A bestiary follows which includes not only stock NPC stats, but a number of appropriate Greco-Roman mythological beasts like cyclopes, centaurs, and the chimera. The rest of the pantheon follows, with not only a paragraph describing them, but an ability that they are likely to use if they intervene in human affairs (like Jupiter's lightning bolt or Mars instilling fear) with a note that the Gods can and should have more abilities at their disposal.

A timeline/overview/history lesson for Caligula's Rome is provided...and the author has said that there was even more stuff that was cut out. Bedrock Games tends to do their research on this sort of thing and it shows.

A character sheet rounds out the book.

WHAT WORKS: The way the Minions of Neptune are presented sells the book. You are given the Minions, their tactics and relevant stat blocks...and then a list of options for who and what they actually are and what they are doing, even including options like "They are time travelers come back to interfere in events". They could have been presented as a straight adversary serving Neptune, but the author blew the whole thing wide open instead.

WHAT DOESN'T WORK: The biggest gripe I have is some of the interior art, especially the NPC portraits, just did not feel up to par for a commercial RPG release.
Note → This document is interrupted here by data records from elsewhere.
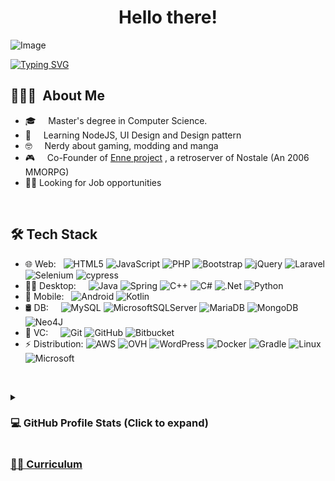 <div align="center">
  <h1>Hello there!</h1>
</div>
<img src="https://github.com/Noctino52/Noctino52/assets/20641545/6d2a224c-fdb0-4928-b8d1-e7102c4cd234" alt="Image">
  <div class="column" align="left">
    
  [![Typing SVG](https://readme-typing-svg.demolab.com?font=Fira+Code&pause=1000&random=false&width=435&lines=Debugging+myself+from+bugs;Happiness+should+be+a+void+function;Nerdic+wannabe)](https://git.io/typing-svg)
  
  <h2> 👨🏻‍💻 &nbsp;About Me </h2>

- 🎓  &nbsp;  &nbsp; Master's degree in Computer Science.
- 🚀​  &nbsp;  &nbsp; Learning NodeJS, UI Design and Design pattern
- 🤓​   &nbsp; &nbsp; Nerdy about gaming, modding and manga
- 🎮​   &nbsp; &nbsp; Co-Founder of <a href="https://www.enneonline.org/">Enne project</a>
 , a retroserver of Nostale (An 2006 MMORPG)
- 🧑‍💼 Looking for Job opportunities
<!--- - 👀​  &nbsp; &nbsp; Looking for job opportunities in a dynamic, collaborative, and pro-active environment around Scandinavia and Northern Europe 🇸🇪 🇩🇰 🇫🇮 🇳🇴 🇮🇸 🇩🇪 🇳🇱 🇧🇪 🇫🇷. -->
  
&nbsp;

<h2>🛠 Tech Stack</h2>

- 🌐 Web: &nbsp; ![HTML5](https://img.shields.io/badge/html5-%23E34F26.svg?style=for-the-badge&logo=html5&logoColor=white)
![JavaScript](https://img.shields.io/badge/javascript-%23323330.svg?style=for-the-badge&logo=javascript&logoColor=%23F7DF1E)
![PHP](https://img.shields.io/badge/php-%23777BB4.svg?style=for-the-badge&logo=php&logoColor=white)
![Bootstrap](https://img.shields.io/badge/bootstrap-%238511FA.svg?style=for-the-badge&logo=bootstrap&logoColor=white)
![jQuery](https://img.shields.io/badge/jquery-%230769AD.svg?style=for-the-badge&logo=jquery&logoColor=white)
![Laravel](https://img.shields.io/badge/laravel-%23FF2D20.svg?style=for-the-badge&logo=laravel&logoColor=white)
![Selenium](https://img.shields.io/badge/-selenium-%43B02A?style=for-the-badge&logo=selenium&logoColor=white)
![cypress](https://img.shields.io/badge/-cypress-%23E5E5E5?style=for-the-badge&logo=cypress&logoColor=058a5e)
- 👨‍💻​ Desktop: &nbsp; &nbsp; ![Java](https://img.shields.io/badge/java-%23ED8B00.svg?style=for-the-badge&logo=openjdk&logoColor=white)
![Spring](https://img.shields.io/badge/spring-%236DB33F.svg?style=for-the-badge&logo=spring&logoColor=white)
![C++](https://img.shields.io/badge/c++-%2300599C.svg?style=for-the-badge&logo=c%2B%2B&logoColor=white)
![C#](https://img.shields.io/badge/c%23-%23239120.svg?style=for-the-badge&logo=c-sharp&logoColor=white)
![.Net](https://img.shields.io/badge/.NET-5C2D91?style=for-the-badge&logo=.net&logoColor=white)
![Python](https://img.shields.io/badge/python-3670A0?style=for-the-badge&logo=python&logoColor=ffdd54)
- 📱​ Mobile: &nbsp; ![Android](https://img.shields.io/badge/Android-3DDC84?style=for-the-badge&logo=android&logoColor=white)
  ![Kotlin](https://img.shields.io/badge/kotlin-%237F52FF.svg?style=for-the-badge&logo=kotlin&logoColor=white)
- 🛢 DB:   &nbsp;  &nbsp; ![MySQL](https://img.shields.io/badge/mysql-%2300f.svg?style=for-the-badge&logo=mysql&logoColor=white)
![MicrosoftSQLServer](https://img.shields.io/badge/Microsoft%20SQL%20Server-CC2927?style=for-the-badge&logo=microsoft%20sql%20server&logoColor=white)
![MariaDB](https://img.shields.io/badge/MariaDB-003545?style=for-the-badge&logo=mariadb&logoColor=white)
![MongoDB](https://img.shields.io/badge/MongoDB-%234ea94b.svg?style=for-the-badge&logo=mongodb&logoColor=white)
![Neo4J](https://img.shields.io/badge/Neo4j-008CC1?style=for-the-badge&logo=neo4j&logoColor=white)
- 🔧 VC: &nbsp; &nbsp; ![Git](https://img.shields.io/badge/git-%23F05033.svg?style=for-the-badge&logo=git&logoColor=white)
![GitHub](https://img.shields.io/badge/github-%23121011.svg?style=for-the-badge&logo=github&logoColor=white)
![Bitbucket](https://img.shields.io/badge/bitbucket-%230047B3.svg?style=for-the-badge&logo=bitbucket&logoColor=white)
- ⚡ Distribution: ![AWS](https://img.shields.io/badge/AWS-%23FF9900.svg?style=for-the-badge&logo=amazon-aws&logoColor=white)
![OVH](https://img.shields.io/badge/ovh-%23123F6D.svg?style=for-the-badge&logo=ovh&logoColor=#123F6D)
![WordPress](https://img.shields.io/badge/WordPress-%23117AC9.svg?style=for-the-badge&logo=WordPress&logoColor=white)
![Docker](https://img.shields.io/badge/docker-%230db7ed.svg?style=for-the-badge&logo=docker&logoColor=white)
![Gradle](https://img.shields.io/badge/Gradle-02303A.svg?style=for-the-badge&logo=Gradle&logoColor=white)
![Linux](https://img.shields.io/badge/Linux-FCC624?style=for-the-badge&logo=linux&logoColor=black)
![Microsoft](https://img.shields.io/badge/Microsoft-0078D4?style=for-the-badge&logo=microsoft&logoColor=white)



&nbsp;

<details> 
  <summary>
    <h3><b>💻 GitHub Profile Stats (Click to expand)</b></h3>
  </summary>
  <br/>

  
  <p align="center">
    <a href="https://github.com/anuraghazra/github-readme-stats"><img alt="Aastha's Github Stats" src="https://github-readme-stats.vercel.app/api?username=Noctino52&show_icons=true&count_private=true&theme=algolia" height="192px"/></a>
<br/>
  &nbsp;
	  <img src="https://github-readme-stats.vercel.app/api/top-langs?username=Noctino52&show_icons=true&locale=en&layout=compact&theme=algolia" alt="Noctino52" height="192px"/>
  <br/>
  </p>
</details>
<h3>
    <a href="https://github.com/user-attachments/files/18274331/Ivan.Capasso.pdf"> 🧑‍💼 Curriculum </a>
</h3>
<br />
<br />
I'm also a bigger fan of Greeks over Romans, but what are you gonna do?

CONCLUSION: The Network System is about the only heavily skill based system that I like, so that's a plus, and like Terror Network and Crime Network before it (as opposed to Horror Show), it hits on a game type that ISN'T being heavily served right now. Combined with all the crazy options built into the game by dialing the supernatural up and down, as well as whatever route you choose to go with for The Minions of Neptune and you are left with an impressive piece of work. If only Caligula had been Greek instead, I would have been thrilled.